### What is required
The required result is each line of the entries below containing the string "data".

[Information provided — start]

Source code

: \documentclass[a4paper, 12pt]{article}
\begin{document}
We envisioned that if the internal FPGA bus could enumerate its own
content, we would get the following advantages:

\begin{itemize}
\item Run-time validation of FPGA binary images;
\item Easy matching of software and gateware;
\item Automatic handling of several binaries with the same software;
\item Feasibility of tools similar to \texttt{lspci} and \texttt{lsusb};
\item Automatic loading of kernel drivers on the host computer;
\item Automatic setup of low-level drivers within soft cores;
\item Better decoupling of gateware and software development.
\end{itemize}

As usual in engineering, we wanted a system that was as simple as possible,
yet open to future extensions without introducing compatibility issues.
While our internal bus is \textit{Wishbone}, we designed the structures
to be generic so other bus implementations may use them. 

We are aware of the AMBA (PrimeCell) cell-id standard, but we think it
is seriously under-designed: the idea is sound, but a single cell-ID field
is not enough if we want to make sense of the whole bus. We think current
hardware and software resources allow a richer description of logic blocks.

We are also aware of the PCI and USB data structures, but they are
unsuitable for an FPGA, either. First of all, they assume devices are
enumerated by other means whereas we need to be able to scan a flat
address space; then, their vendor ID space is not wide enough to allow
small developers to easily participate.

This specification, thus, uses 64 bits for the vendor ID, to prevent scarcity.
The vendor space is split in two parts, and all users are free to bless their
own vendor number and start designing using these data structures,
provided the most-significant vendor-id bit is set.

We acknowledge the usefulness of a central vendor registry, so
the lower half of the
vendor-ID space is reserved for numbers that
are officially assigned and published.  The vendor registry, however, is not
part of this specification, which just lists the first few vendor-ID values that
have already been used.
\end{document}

[Information provided — finish]

### Answer below
We are also aware of the PCI and USB data structures, but they are
own vendor number and start designing using these data structures,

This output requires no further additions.